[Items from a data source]

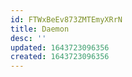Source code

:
 ```yaml
---
id: FTWxBeEv873ZMTEmyXRrN
title: Daemon
desc: ''
updated: 1643723096356
created: 1643723096356
---
```


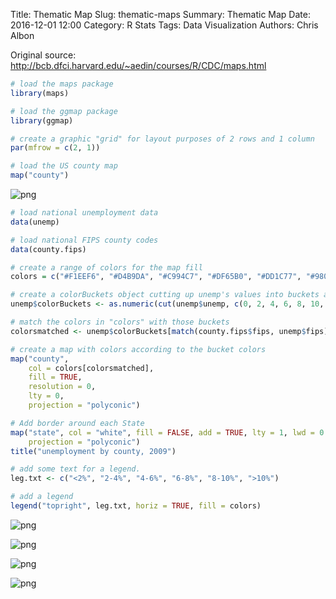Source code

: Title: Thematic Map
Slug: thematic-maps
Summary: Thematic Map
Date: 2016-12-01 12:00
Category: R Stats
Tags: Data Visualization
Authors: Chris Albon



Original source: http://bcb.dfci.harvard.edu/~aedin/courses/R/CDC/maps.html


```R
# load the maps package
library(maps)

# load the ggmap package
library(ggmap)
```


```R
# create a graphic "grid" for layout purposes of 2 rows and 1 column
par(mfrow = c(2, 1))
```


```R
# load the US county map
map("county")
```


![png]({filename}/images/thematic-maps_files/thematic-maps_3_0.png)



```R
# load national unemployment data
data(unemp)
```


```R
# load national FIPS county codes
data(county.fips)
```


```R
# create a range of colors for the map fill
colors = c("#F1EEF6", "#D4B9DA", "#C994C7", "#DF65B0", "#DD1C77", "#980043")
```


```R
# create a colorBuckets object cutting up unemp's values into buckets according to a vector of cutpoints
unemp$colorBuckets <- as.numeric(cut(unemp$unemp, c(0, 2, 4, 6, 8, 10, 100)))
```


```R
# match the colors in "colors" with those buckets
colorsmatched <- unemp$colorBuckets[match(county.fips$fips, unemp$fips)]
```


```R
# create a map with colors according to the bucket colors
map("county",
    col = colors[colorsmatched],
    fill = TRUE,
    resolution = 0,
    lty = 0,
    projection = "polyconic")

# Add border around each State
map("state", col = "white", fill = FALSE, add = TRUE, lty = 1, lwd = 0.4,
    projection = "polyconic")
title("unemployment by county, 2009")

# add some text for a legend.
leg.txt <- c("<2%", "2-4%", "4-6%", "6-8%", "8-10%", ">10%")

# add a legend
legend("topright", leg.txt, horiz = TRUE, fill = colors)
```


![png]({filename}/images/thematic-maps_files/thematic-maps_9_0.png)



![png]({filename}/images/thematic-maps_files/thematic-maps_9_1.png)



![png]({filename}/images/thematic-maps_files/thematic-maps_9_2.png)



![png]({filename}/images/thematic-maps_files/thematic-maps_9_3.png)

> _Problem to solve_:
Whenever the word "with" occurs in a line above, copy that line.

> _Exercise response_:
# match the colors in "colors" with those buckets
# create a map with colors according to the bucket colors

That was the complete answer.